The hares for today’s escapade were Doesn’t Get It and Shagless. The A bucket was at Cloud 9. This is a place where I have a distant, totally bizarre, memory of a piano in the middle of a rice field. Whether this is a legitimate memory, or I dreamt it. I would have to have corroborative evidence on the matter. Doesn’t Get It got on with the hare brief. The usual stuff, following strips of paper, circle checks etc. Then she made some kind of bodily gesture, which to be perfectly honest with you, I missed. But it was the source of a great mirth and merriment among those assembled also eliciting the odd jocular remark or two.
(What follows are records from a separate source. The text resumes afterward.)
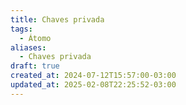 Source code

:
 ```yaml
---
title: Chaves privada
tags:
  - Átomo
aliases:
  - Chaves privada
draft: true
created_at: 2024-07-12T15:57:00-03:00
updated_at: 2025-02-08T22:25:52-03:00
---
```


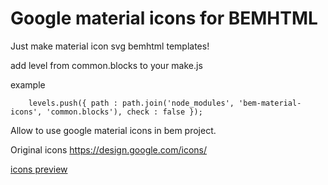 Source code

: Google material icons for BEMHTML
=================================

Just make material icon svg bemhtml templates!

add level from common.blocks to your make.js

example
```
    levels.push({ path : path.join('node_modules', 'bem-material-icons', 'common.blocks'), check : false });
```

Allow to use google material icons in bem project.

Original icons https://design.google.com/icons/

[icons preview](https://appwilio.github.io/bem-material-icons/)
From the veritable cornucopia of hashing terrain available in and around Chiangmai today’s run would be flat and taking us through a vast array of rice fields. With, at this time of year, the young rice plants exuding an amazing luminescent hue of green that is only seen in Asia.
Everyone now in high spirits set off along a tarmac road and after about 100 meters coming to the first circle check. The usual suspects doing the checking-namely Chuck Wao, Just Cumming, Skid Mark and Cartoon – and the other circle guardians taking up their positions waiting for the onon to be called. After a few minutes the trail was located bringing us past a lam yai processing plant which had some weird, Heath Robinson, looking machines outside. Frozen Dick informed us, they were used to make lam yai jelly which is exported to china. It’s amazing the things you can learn on a hash run.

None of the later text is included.